Plain-text document sources:
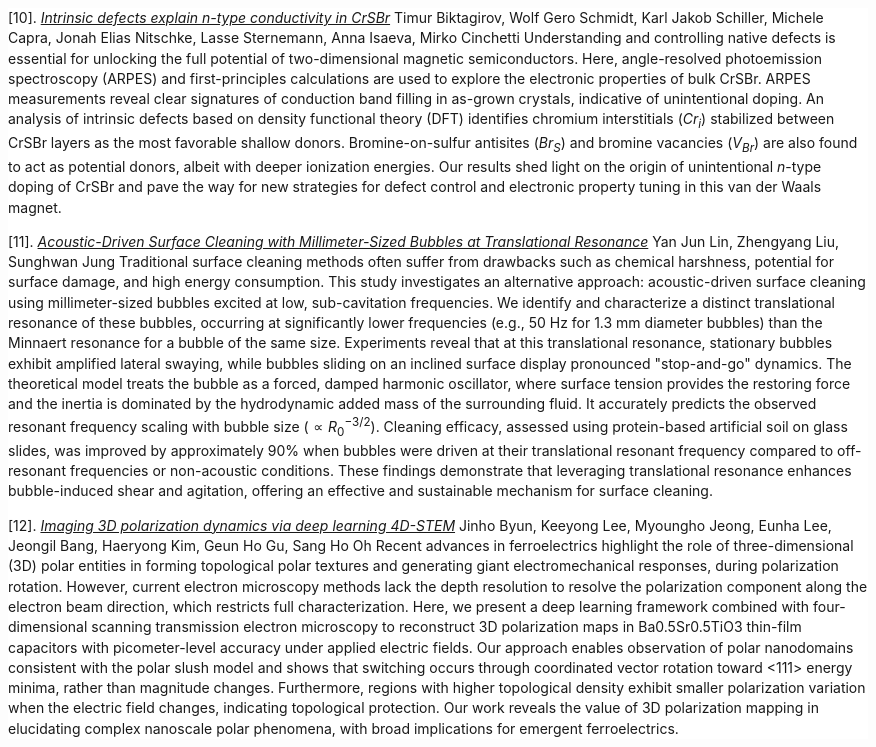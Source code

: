 [10]. [*Intrinsic defects explain n-type conductivity in CrSBr*](https://arxiv.org/abs/2506.06553 "Intrinsic defects explain n-type conductivity in CrSBr")
Timur Biktagirov, Wolf Gero Schmidt, Karl Jakob Schiller, Michele Capra, Jonah Elias Nitschke, Lasse Sternemann, Anna Isaeva, Mirko Cinchetti
Understanding and controlling native defects is essential for unlocking the full potential of two-dimensional magnetic semiconductors. Here, angle-resolved photoemission spectroscopy (ARPES) and first-principles calculations are used to explore the electronic properties of bulk CrSBr. ARPES measurements reveal clear signatures of conduction band filling in as-grown crystals, indicative of unintentional doping. An analysis of intrinsic defects based on density functional theory (DFT) identifies chromium interstitials ($Cr_i$) stabilized between CrSBr layers as the most favorable shallow donors. Bromine-on-sulfur antisites ($Br_S$) and bromine vacancies ($V_{Br}$) are also found to act as potential donors, albeit with deeper ionization energies. Our results shed light on the origin of unintentional $\textit{n}$-type doping of CrSBr and pave the way for new strategies for defect control and electronic property tuning in this van der Waals magnet.

[11]. [*Acoustic-Driven Surface Cleaning with Millimeter-Sized Bubbles at Translational Resonance*](https://arxiv.org/abs/2506.06581 "Acoustic-Driven Surface Cleaning with Millimeter-Sized Bubbles at Translational Resonance")
Yan Jun Lin, Zhengyang Liu, Sunghwan Jung
Traditional surface cleaning methods often suffer from drawbacks such as chemical harshness, potential for surface damage, and high energy consumption. This study investigates an alternative approach: acoustic-driven surface cleaning using millimeter-sized bubbles excited at low, sub-cavitation frequencies. We identify and characterize a distinct translational resonance of these bubbles, occurring at significantly lower frequencies (e.g., 50 Hz for 1.3 mm diameter bubbles) than the Minnaert resonance for a bubble of the same size. Experiments reveal that at this translational resonance, stationary bubbles exhibit amplified lateral swaying, while bubbles sliding on an inclined surface display pronounced "stop-and-go" dynamics. The theoretical model treats the bubble as a forced, damped harmonic oscillator, where surface tension provides the restoring force and the inertia is dominated by the hydrodynamic added mass of the surrounding fluid. It accurately predicts the observed resonant frequency scaling with bubble size ($\propto R_0^{-3/2}$). Cleaning efficacy, assessed using protein-based artificial soil on glass slides, was improved by approximately 90\% when bubbles were driven at their translational resonant frequency compared to off-resonant frequencies or non-acoustic conditions. These findings demonstrate that leveraging translational resonance enhances bubble-induced shear and agitation, offering an effective and sustainable mechanism for surface cleaning.

[12]. [*Imaging 3D polarization dynamics via deep learning 4D-STEM*](https://arxiv.org/abs/2506.06598 "Imaging 3D polarization dynamics via deep learning 4D-STEM")
Jinho Byun, Keeyong Lee, Myoungho Jeong, Eunha Lee, Jeongil Bang, Haeryong Kim, Geun Ho Gu, Sang Ho Oh
Recent advances in ferroelectrics highlight the role of three-dimensional (3D) polar entities in forming topological polar textures and generating giant electromechanical responses, during polarization rotation. However, current electron microscopy methods lack the depth resolution to resolve the polarization component along the electron beam direction, which restricts full characterization. Here, we present a deep learning framework combined with four-dimensional scanning transmission electron microscopy to reconstruct 3D polarization maps in Ba0.5Sr0.5TiO3 thin-film capacitors with picometer-level accuracy under applied electric fields. Our approach enables observation of polar nanodomains consistent with the polar slush model and shows that switching occurs through coordinated vector rotation toward <111> energy minima, rather than magnitude changes. Furthermore, regions with higher topological density exhibit smaller polarization variation when the electric field changes, indicating topological protection. Our work reveals the value of 3D polarization mapping in elucidating complex nanoscale polar phenomena, with broad implications for emergent ferroelectrics.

:: What you will do ::
Set down, from the entries above, exactly the lines from the one with "[11]. [*Acoustic-Driven Surface" up to and including the one with "Yan Jun Lin, Zhengyang Liu, Sunghwan Jung", and no other lines.

:: Exercise answer ::
[11]. [*Acoustic-Driven Surface Cleaning with Millimeter-Sized Bubbles at Translational Resonance*](https://arxiv.org/abs/2506.06581 "Acoustic-Driven Surface Cleaning with Millimeter-Sized Bubbles at Translational Resonance")
Yan Jun Lin, Zhengyang Liu, Sunghwan Jung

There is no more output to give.